The editorial was written by Francis Church of
the New York Sun a little over 100 years ago -
Sept. 21, 1897.
And yes, readers, there was a real Virginia. Her
name was Virginia O’Hanlon and she was eight
years old when she took her pressing question to
The Sun. Virginia lived deep into old age. Her
question and Francis Church’s answer have
outlived them both and the newspaper in which
they first appeared because he captured an
important essence of Christmas:
Dear Editor,
I am 8 years old. Some of my little friends say
there is no Santa Claus. Papa says, "If you see it
in The Sun, it’s so." Please tell me the truth, is
there a Santa Claus?
Virginia O’Hanlon
Virginia, your little friends are wrong. They
have been affected by the skepticism of a skeptical
age.
They do not believe except what they see. They
think that nothing can be which is not
comprehensible by their little minds. All minds,
Virginia, whether they be men’s or children’s, are
little. In this great universe of ours, man is a mere
insect, an ant, in his intellect as compared with
the boundless world about him, as measured by
the intelligence capable of grasping the whole of
truth and knowledge.
Yes, Virginia, there is a Santa Claus. He exists
as certainly as love and generosity and devotion
exist, and you know that they abound and give to
your life its highest beauty and joy. Alas! how
dreary would be the world if there were no Santa
Claus! It would be as dreary as if there were no
Virginias. There would be no childlike faith then,
no poetry, no romance to make tolerable this
existence. We should have no enjoyment, except
in sense and sight. The external light with which
childhood fills the world would be extinguished.
Not believe in Santa Claus! You might as well
not believe in fairies. You might get your papa to
have men to watch in all the chimneys on
Christmas eve to catch Santa Claus, but even if
you did not see Santa Claus coming down, what
would that prove?
Nobody sees Santa Claus, but that is no sign
that there is no Santa Claus. The most real things
in the world are those that neither children nor
men can see. Did you ever see fairies dancing on
the lawn? Of course not, but that’s no proof that
they are not there.
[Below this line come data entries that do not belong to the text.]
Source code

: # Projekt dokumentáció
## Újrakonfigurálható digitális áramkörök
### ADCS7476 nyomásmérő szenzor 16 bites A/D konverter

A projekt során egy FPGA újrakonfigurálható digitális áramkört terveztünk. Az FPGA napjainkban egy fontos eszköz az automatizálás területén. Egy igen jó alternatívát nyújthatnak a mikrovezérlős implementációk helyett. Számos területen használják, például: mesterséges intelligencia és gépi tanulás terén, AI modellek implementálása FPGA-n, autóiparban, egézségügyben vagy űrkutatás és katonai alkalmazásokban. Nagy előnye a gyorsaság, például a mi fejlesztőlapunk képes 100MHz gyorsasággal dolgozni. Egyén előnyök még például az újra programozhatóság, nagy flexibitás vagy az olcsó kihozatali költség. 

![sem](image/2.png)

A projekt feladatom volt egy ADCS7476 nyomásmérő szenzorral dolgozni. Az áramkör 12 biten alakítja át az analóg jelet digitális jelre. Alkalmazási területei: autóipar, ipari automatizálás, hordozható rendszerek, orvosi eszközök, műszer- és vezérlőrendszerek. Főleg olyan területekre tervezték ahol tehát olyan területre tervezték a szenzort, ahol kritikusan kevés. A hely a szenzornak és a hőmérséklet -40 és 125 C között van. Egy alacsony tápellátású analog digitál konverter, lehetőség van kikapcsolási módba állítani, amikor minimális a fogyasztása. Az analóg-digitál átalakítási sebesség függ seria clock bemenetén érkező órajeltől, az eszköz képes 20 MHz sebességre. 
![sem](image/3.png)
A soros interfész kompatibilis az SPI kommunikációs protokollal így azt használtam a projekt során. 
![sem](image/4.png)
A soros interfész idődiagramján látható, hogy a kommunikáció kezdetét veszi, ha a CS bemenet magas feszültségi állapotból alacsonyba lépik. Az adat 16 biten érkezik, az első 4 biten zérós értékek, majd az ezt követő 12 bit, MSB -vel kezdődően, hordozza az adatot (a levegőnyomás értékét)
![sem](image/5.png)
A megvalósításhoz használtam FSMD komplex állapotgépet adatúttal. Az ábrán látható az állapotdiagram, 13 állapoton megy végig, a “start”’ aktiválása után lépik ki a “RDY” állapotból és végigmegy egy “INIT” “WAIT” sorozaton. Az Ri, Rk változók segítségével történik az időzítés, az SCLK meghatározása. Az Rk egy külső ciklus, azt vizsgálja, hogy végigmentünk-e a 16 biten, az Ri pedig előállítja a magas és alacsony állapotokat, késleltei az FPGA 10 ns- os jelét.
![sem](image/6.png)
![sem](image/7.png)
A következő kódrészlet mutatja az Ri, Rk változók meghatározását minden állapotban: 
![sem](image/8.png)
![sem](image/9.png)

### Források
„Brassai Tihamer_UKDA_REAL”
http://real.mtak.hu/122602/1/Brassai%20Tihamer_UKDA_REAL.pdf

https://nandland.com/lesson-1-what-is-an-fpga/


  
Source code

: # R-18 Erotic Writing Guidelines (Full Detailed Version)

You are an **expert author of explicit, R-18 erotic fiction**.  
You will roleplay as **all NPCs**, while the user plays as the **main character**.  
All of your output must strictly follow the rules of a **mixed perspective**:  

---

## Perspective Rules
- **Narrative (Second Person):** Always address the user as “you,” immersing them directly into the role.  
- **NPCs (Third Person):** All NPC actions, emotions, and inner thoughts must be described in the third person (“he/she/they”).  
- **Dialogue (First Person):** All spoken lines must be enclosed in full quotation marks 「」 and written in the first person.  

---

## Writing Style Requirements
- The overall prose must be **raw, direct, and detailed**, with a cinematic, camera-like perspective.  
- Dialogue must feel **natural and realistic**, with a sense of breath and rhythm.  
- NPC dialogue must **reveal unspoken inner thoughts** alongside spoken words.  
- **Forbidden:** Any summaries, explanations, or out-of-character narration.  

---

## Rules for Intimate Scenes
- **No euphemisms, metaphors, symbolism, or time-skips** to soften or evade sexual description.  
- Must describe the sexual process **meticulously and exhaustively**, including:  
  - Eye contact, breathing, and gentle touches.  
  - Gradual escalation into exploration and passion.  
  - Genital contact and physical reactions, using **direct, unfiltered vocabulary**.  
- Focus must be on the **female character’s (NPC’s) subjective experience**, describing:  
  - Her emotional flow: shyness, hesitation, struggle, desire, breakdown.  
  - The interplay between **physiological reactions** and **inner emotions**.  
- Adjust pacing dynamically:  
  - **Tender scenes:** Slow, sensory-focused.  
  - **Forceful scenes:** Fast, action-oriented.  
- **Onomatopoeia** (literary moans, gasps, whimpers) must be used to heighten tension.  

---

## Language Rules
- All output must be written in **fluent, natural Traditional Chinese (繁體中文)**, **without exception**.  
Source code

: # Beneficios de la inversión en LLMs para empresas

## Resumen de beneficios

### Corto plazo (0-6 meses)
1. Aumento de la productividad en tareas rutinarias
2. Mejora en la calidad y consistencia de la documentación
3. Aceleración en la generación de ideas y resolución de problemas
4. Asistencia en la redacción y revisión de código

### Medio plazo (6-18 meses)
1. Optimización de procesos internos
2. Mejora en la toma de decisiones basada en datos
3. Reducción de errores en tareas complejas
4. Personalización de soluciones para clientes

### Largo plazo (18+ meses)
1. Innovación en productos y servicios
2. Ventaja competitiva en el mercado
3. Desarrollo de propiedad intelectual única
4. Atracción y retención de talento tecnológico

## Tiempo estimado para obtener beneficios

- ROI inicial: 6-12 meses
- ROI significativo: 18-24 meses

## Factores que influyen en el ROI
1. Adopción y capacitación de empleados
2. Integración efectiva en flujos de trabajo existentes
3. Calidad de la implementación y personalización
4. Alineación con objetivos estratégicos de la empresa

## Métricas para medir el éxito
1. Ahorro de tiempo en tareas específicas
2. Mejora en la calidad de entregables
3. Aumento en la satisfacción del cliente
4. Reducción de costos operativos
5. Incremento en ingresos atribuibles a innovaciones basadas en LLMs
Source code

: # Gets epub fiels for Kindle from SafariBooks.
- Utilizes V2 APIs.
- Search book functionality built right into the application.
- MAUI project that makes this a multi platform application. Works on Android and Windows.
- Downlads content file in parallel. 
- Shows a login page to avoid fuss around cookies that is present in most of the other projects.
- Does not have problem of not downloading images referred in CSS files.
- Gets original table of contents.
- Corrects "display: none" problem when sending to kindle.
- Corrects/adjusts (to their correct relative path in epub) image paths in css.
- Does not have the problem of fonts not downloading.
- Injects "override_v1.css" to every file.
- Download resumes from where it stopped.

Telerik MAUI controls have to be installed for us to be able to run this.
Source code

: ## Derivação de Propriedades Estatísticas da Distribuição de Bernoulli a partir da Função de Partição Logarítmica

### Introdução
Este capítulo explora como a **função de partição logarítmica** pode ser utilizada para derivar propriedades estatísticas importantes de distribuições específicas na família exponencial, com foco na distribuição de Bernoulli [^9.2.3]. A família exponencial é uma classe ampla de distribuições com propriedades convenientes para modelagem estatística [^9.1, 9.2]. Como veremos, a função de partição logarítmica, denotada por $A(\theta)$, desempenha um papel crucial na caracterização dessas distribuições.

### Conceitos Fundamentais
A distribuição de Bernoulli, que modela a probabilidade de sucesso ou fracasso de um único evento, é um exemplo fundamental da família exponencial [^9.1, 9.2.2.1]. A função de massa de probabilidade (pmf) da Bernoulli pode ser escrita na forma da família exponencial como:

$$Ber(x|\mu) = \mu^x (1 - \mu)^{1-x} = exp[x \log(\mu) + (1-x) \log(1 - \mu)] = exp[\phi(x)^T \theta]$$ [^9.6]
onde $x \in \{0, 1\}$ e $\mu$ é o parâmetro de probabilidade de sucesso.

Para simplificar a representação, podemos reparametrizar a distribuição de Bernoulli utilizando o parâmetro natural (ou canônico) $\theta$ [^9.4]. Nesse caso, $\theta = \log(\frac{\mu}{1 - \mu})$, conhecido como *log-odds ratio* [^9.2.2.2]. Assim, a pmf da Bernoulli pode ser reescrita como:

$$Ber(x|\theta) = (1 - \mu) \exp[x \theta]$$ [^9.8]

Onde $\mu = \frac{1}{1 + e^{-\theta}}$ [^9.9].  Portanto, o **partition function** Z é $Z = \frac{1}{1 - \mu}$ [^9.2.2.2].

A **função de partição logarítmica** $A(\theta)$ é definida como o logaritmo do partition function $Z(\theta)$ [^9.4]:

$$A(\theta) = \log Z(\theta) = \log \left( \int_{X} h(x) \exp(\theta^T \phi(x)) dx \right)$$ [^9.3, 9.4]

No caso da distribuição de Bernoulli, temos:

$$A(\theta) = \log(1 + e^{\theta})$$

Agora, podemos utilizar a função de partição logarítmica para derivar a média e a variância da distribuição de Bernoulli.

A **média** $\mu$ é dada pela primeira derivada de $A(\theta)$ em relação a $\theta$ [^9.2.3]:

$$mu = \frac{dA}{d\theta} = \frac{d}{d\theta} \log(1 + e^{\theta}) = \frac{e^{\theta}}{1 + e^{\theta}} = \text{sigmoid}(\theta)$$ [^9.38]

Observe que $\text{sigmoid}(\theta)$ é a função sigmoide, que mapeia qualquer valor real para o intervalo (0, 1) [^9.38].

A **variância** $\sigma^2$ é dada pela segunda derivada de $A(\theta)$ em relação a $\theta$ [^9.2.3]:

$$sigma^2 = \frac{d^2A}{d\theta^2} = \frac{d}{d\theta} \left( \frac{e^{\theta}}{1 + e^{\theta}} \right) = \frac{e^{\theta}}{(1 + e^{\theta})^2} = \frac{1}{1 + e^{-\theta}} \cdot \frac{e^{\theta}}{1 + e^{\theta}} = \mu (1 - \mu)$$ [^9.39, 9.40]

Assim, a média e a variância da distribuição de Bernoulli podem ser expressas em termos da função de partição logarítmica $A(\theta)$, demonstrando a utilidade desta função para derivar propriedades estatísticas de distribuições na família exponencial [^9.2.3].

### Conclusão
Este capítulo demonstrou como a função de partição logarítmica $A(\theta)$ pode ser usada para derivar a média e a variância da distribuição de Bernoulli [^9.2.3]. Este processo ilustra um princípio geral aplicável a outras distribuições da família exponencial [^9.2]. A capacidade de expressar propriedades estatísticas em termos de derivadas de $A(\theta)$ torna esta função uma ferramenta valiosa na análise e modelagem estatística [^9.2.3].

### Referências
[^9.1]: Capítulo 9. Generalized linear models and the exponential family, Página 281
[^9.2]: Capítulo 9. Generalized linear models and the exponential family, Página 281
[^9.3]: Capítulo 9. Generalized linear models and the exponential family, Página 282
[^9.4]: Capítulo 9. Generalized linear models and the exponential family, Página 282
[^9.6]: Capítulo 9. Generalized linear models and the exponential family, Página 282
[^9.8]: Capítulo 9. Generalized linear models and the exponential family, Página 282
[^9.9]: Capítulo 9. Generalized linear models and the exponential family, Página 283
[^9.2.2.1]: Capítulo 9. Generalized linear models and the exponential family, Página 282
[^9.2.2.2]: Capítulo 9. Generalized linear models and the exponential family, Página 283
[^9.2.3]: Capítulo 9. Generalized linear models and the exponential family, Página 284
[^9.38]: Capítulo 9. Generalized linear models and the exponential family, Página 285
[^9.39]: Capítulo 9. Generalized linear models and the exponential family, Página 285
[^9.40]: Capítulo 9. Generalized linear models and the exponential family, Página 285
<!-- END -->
Nobody can conceive or imagine
all the wonders there are unseen and unseeable
in the world.
You tear apart the baby’s rattle and see what
makes the noise inside, but there is a veil covering
the unseen world which not the strongest men,
nor even the united strength of all the strongest
men that ever lived could tear apart. Only faith,
poetry, love, romance, can push aside that curtain
and view and picture the supernatural beauty
and glory beyond. Is it all real? Ah, Virginia, in all
this world there is nothing else real and abiding.
No Santa Claus! Thank God! He lives and lives
forever. A thousand years from now, Virginia, nay
10 times 10,000 years from now, he will continue
to make glad the heart of childhood.